In a hybrid cloud, a company can still leverage third party cloud providers in either a full or partial manner. This increases the flexibility of computing. The hybrid cloud environment is also capable of providing on-demand, externally-provisioned scalability. Augmenting a traditional private cloud with the resources of a public cloud can help businesses manage any unexpected surges in workload.
Here’s the other reality – many hybrid cloud initiatives revolve around end-user demands and evolving business requirements.
Gartner analysts said that by 2020, cloud, hosting and traditional infrastructure services will come in more or less at par in terms of spending.
“As the demand for agility and flexibility grows, organizations will shift toward more industrialized, less-tailored options,” said DD Mishra, research director at Gartner. “Organizations that adopt hybrid infrastructure will optimize costs and increase efficiency. However, it increases the complexity of selecting the right toolset to deliver end-to-end services in a multisourced environment.”
Gartner predicts that by 2020, 90 percent of organizations will adopt hybrid infrastructure management capabilities.
So, what does hybrid cloud ultimately mean for applications, desktops, users, and management?
Hybrid Cloud and the End-User Environment
The end-point environment will continue to evolve and user management will become even more important.
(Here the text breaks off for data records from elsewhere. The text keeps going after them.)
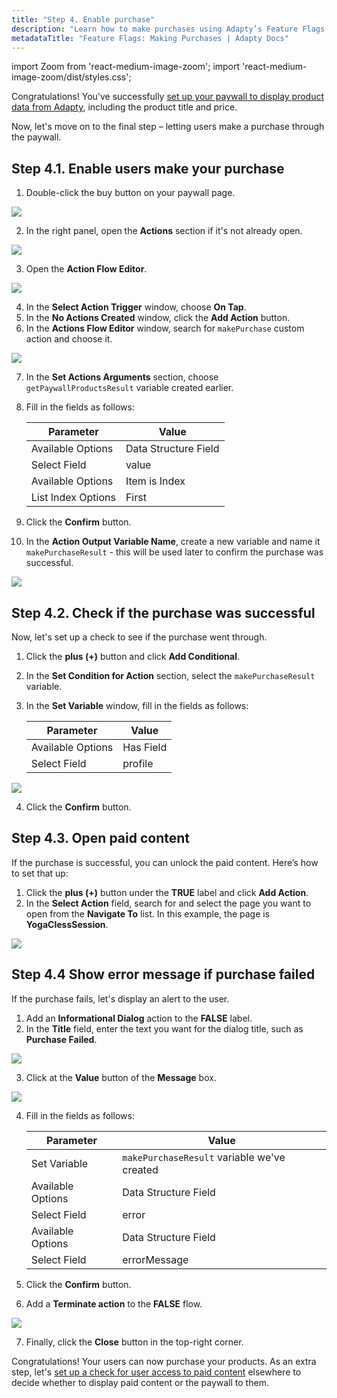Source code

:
 ```yaml
---
title: "Step 4. Enable purchase"
description: "Learn how to make purchases using Adapty’s Feature Flags system."
metadataTitle: "Feature Flags: Making Purchases | Adapty Docs"
---
```


import Zoom from 'react-medium-image-zoom';
import 'react-medium-image-zoom/dist/styles.css';

Congratulations! You've successfully [set up your paywall to display product data from Adapty](ff-add-variables-to-paywalls), including the product title and price.

Now, let's move on to the final step – letting users make a purchase through the paywall.

## Step 4.1. Enable users make your purchase

1. Double-click the buy button on your paywall page.
<Zoom>
  <img src={require('./FF_img/double-click-buy.webp').default}
  style={{
    border: '1px solid #727272', /* border width and color */
    width: '700px', /* image width */
    display: 'block', /* for alignment */
    margin: '0 auto' /* center alignment */
  }}
/>
</Zoom>

2. In the right panel, open the **Actions** section if it's not already open.

<Zoom>
  <img src={require('./FF_img/actions-makepurchase.webp').default}
  style={{
    border: '1px solid #727272', /* border width and color */
    width: '700px', /* image width */
    display: 'block', /* for alignment */
    margin: '0 auto' /* center alignment */
  }}
/>
</Zoom>

3. Open the **Action Flow Editor**.

<Zoom>
  <img src={require('./FF_img/new-editor.webp').default}
  style={{
    border: '1px solid #727272', /* border width and color */
    width: '700px', /* image width */
    display: 'block', /* for alignment */
    margin: '0 auto' /* center alignment */
  }}
/>
</Zoom>

4. In the **Select Action Trigger** window, choose **On Tap**.
5. In the **No Actions Created** window, click the **Add Action** button.
6. In the **Actions Flow Editor** window, search for `makePurchase` custom action and choose it.

<Zoom>
  <img src={require('./FF_img/make-purchase.webp').default}
  style={{
    border: '1px solid #727272', /* border width and color */
    width: '700px', /* image width */
    display: 'block', /* for alignment */
    margin: '0 auto' /* center alignment */
  }}
/>
</Zoom>

7. In the **Set Actions Arguments** section, choose `getPaywallProductsResult` variable created earlier.
8. Fill in the fields as follows:

	  | Parameter | Value |
	  |--------------------------|----------|
	  | Available Options| Data Structure Field |
	  | Select Field | value |
	  | Available Options | Item is Index |
	  | List Index Options | First |

9. Click the **Confirm** button.
10. In the **Action Output Variable Name**, create a new variable and name it `makePurchaseResult` - this will be used later to confirm the purchase was successful.

<Zoom>
  <img src={require('./FF_img/makePurchaseResult.webp').default}
  style={{
    border: '1px solid #727272', /* border width and color */
    width: '700px', /* image width */
    display: 'block', /* for alignment */
    margin: '0 auto' /* center alignment */
  }}
/>
</Zoom>

## Step 4.2. Check if the purchase was successful

Now, let's set up a check to see if the purchase went through. 

1. Click the **plus (+)** button and click **Add Conditional**.
2. In the **Set Condition for Action** section, select the `makePurchaseResult` variable.
3. In the **Set Variable** window, fill in the fields as follows:

	  | Parameter | Value |
	  |--------------------------|----------|
	  | Available Options| Has Field |
	  | Select Field | profile |

<Zoom>
  <img src={require('./FF_img/check-makePurchaseResult.webp').default}
  style={{
    border: '1px solid #727272', /* border width and color */
    width: '700px', /* image width */
    display: 'block', /* for alignment */
    margin: '0 auto' /* center alignment */
  }}
/>
</Zoom>

4. Click the **Confirm** button.

## Step 4.3. Open paid content

If the purchase is successful, you can unlock the paid content. Here’s how to set that up:

1. Click the **plus (+)** button under the **TRUE** label and click **Add Action**.
2. In the **Select Action** field, search for and select the page you want to open from the **Navigate To** list. In this example, the page is **YogaClessSession**.

<Zoom>
  <img src={require('./FF_img/open-paid-content.webp').default}
  style={{
    border: '1px solid #727272', /* border width and color */
    width: '700px', /* image width */
    display: 'block', /* for alignment */
    margin: '0 auto' /* center alignment */
  }}
/>
</Zoom>


## Step 4.4 Show error message if purchase failed

If the purchase fails, let's display an alert to the user.

1. Add an **Informational Dialog** action to the **FALSE** label.
2. In the **Title** field, enter the text you want for the dialog title, such as **Purchase Failed**.
 <Zoom>
    <img src={require('./FF_img/makePurchase-informational.webp').default}
    style={{
      border: '1px solid #727272', /* border width and color */
      width: '700px', /* image width */
      display: 'block', /* for alignment */
      margin: '0 auto' /* center alignment */
    }}
  />
  </Zoom>

3. Click at the **Value** button of the **Message** box.

  <Zoom>
    <img src={require('./FF_img/makePurchase-error.webp').default}
    style={{
      border: '1px solid #727272', /* border width and color */
      width: '700px', /* image width */
      display: 'block', /* for alignment */
      margin: '0 auto' /* center alignment */
    }}
  />
  </Zoom>

4. Fill in the fields as follows:

	  | Parameter | Value |
	  |--------------------------|----------|
	  | Set Variable| `makePurchaseResult` variable we've created  |
	  | Available Options| Data Structure Field |
	  | Select Field | error |
	  | Available Options| Data Structure Field |
	  | Select Field | errorMessage |

5. Click the **Confirm** button.
6. Add a **Terminate action** to the  **FALSE** flow.

  <Zoom>
    <img src={require('./FF_img/makePurchaseFinal.webp').default}
    style={{
      border: '1px solid #727272', /* border width and color */
      width: '700px', /* image width */
      display: 'block', /* for alignment */
      margin: '0 auto' /* center alignment */
    }}
  />
  </Zoom>

7. Finally, click the **Close** button in the top-right corner.

Congratulations! Your users can now purchase your products. As an extra step, let's [set up a check for user access to paid content](ff-check-subscription-status) elsewhere to decide whether to display paid content or the paywall to them.

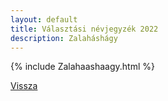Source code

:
 ```yaml
---
layout: default
title: Választási névjegyzék 2022
description: Zalaháshágy
---
```


{% include Zalahaashaagy.html %}

[Vissza](./)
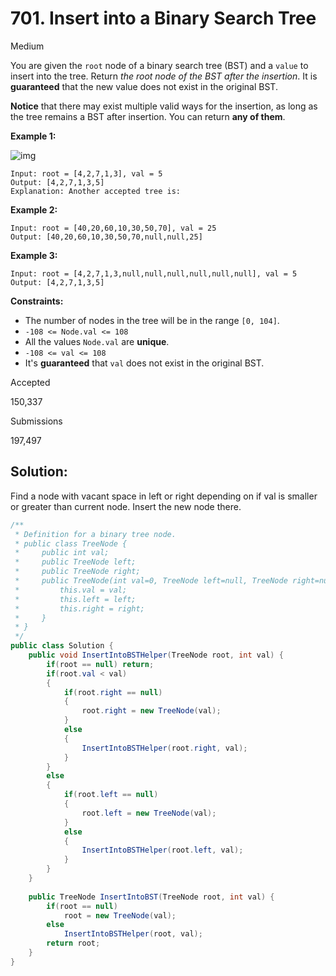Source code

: # 701. Insert into a Binary Search Tree

Medium

You are given the `root` node of a binary search tree (BST) and a `value` to insert into the tree. Return *the root node of the BST after the insertion*. It is **guaranteed** that the new value does not exist in the original BST.

**Notice** that there may exist multiple valid ways for the insertion, as long as the tree remains a BST after insertion. You can return **any of them**.

 

**Example 1:**

![img](https://assets.leetcode.com/uploads/2020/10/05/insertbst.jpg)

```
Input: root = [4,2,7,1,3], val = 5
Output: [4,2,7,1,3,5]
Explanation: Another accepted tree is:
```

**Example 2:**

```
Input: root = [40,20,60,10,30,50,70], val = 25
Output: [40,20,60,10,30,50,70,null,null,25]
```

**Example 3:**

```
Input: root = [4,2,7,1,3,null,null,null,null,null,null], val = 5
Output: [4,2,7,1,3,5]
```

 

**Constraints:**

- The number of nodes in the tree will be in the range `[0, 104]`.
- `-108 <= Node.val <= 108`
- All the values `Node.val` are **unique**.
- `-108 <= val <= 108`
- It's **guaranteed** that `val` does not exist in the original BST.

Accepted

150,337

Submissions

197,497

## Solution:

Find a node with vacant space in left or right depending on if val is smaller or greater than current node. Insert the new node there.

```c#
/**
 * Definition for a binary tree node.
 * public class TreeNode {
 *     public int val;
 *     public TreeNode left;
 *     public TreeNode right;
 *     public TreeNode(int val=0, TreeNode left=null, TreeNode right=null) {
 *         this.val = val;
 *         this.left = left;
 *         this.right = right;
 *     }
 * }
 */
public class Solution {
    public void InsertIntoBSTHelper(TreeNode root, int val) {
        if(root == null) return;
        if(root.val < val)
        {
            if(root.right == null)
            {
                root.right = new TreeNode(val);
            }
            else
            {
                InsertIntoBSTHelper(root.right, val);
            }
        }
        else
        {
            if(root.left == null)
            {
                root.left = new TreeNode(val);
            }
            else
            {
                InsertIntoBSTHelper(root.left, val);
            }
        }
    }
    
    public TreeNode InsertIntoBST(TreeNode root, int val) {
        if(root == null)
            root = new TreeNode(val);
        else
            InsertIntoBSTHelper(root, val);
        return root;
    }
}
```

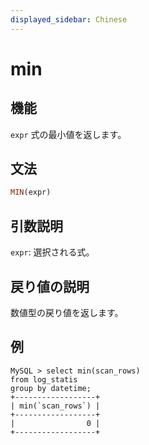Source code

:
 ```yaml
---
displayed_sidebar: Chinese
---
```


# min

## 機能

`expr` 式の最小値を返します。

## 文法

```Haskell
MIN(expr)
```

## 引数説明

`expr`: 選択される式。

## 戻り値の説明

数値型の戻り値を返します。

## 例

```plain text
MySQL > select min(scan_rows)
from log_statis
group by datetime;
+------------------+
| min(`scan_rows`) |
+------------------+
|                0 |
+------------------+
```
Aside from the fact that virtualization and hybrid cloud projects will continue to increase, there will be even more emphasis on the user layer. The best way to keep a user productive is to allow them to have their settings and experience the same computing interaction between any device. Hybrid cloud systems will allow organizations to become truly flexible in the types of services they can deliver.
Hybrid cloud technologies which focus on the user’s experience aren’t only improving user management practices – they are making the user happier and much more productive. Better infrastructure management, increased user visibility, and more control over the user experience will help organizations align their IT goals with the needs of the business.
When you deploy hybrid cloud with the end-user in mind – there are some big benefits in getting this right. Consider these three points:
- A more productive workforce. Imagine being able to dynamically load-balance your environment to ensure optimal performance. Or, creating greater levels of availability and confidence for the end-user. All of this creates a more productive workforce which has constant access to their data, apps, and critical workloads.
- Fewer calls to helpdesk and less end-point management for the IT group. Hybrid cloud also allows you to leverage cloud-based end-point and end-user management resources. For example, VDI and application delivery can stay onsite, while you leverage an ITSM that’s cloud-based. From there, you can leverage the powerful connection between on premise and cloud resources to automate user control and resource delivery. All of this translates to less management and a more self-regulating ecosystem.
- Greater abilities to scale. When you transform application and infrastructure architectures, service delivery, DevOps, and even production operations via a hybrid cloud architecture – you fundamentally change your ability to scale for the positive. The other big element here is the dynamic ability to onboard and offboard users. Hybrid cloud allows you to create OPEX scale models where you simply don’t have to acquire gear to support temporary users.
Remember, the cloud model is here to stay. In fact, more organizations are expanding their infrastructure directly into some type of cloud platform. Yes – initially, there were concerns about the operation of a cloud. It was a new technology, adoption was low, and many businesses were worried about resources. However, we’re way beyond that. The modern cloud has come a long way.
When going on a hybrid cloud journey – know that you don’t have to do this alone. There are amazing partners which will not only help you define your cloud path, they’ll take your end-users directly into the planning process. This means designing cloud services, various types of hybrid delivery models, focusing on key applications, and always keeping end-user performance in mind. There are a lot of benefits in moving to a hybrid cloud platform; the trick is getting a good start. Once you do, you’ll clearly see the direct benefits of working with a powerful hybrid cloud infrastructure.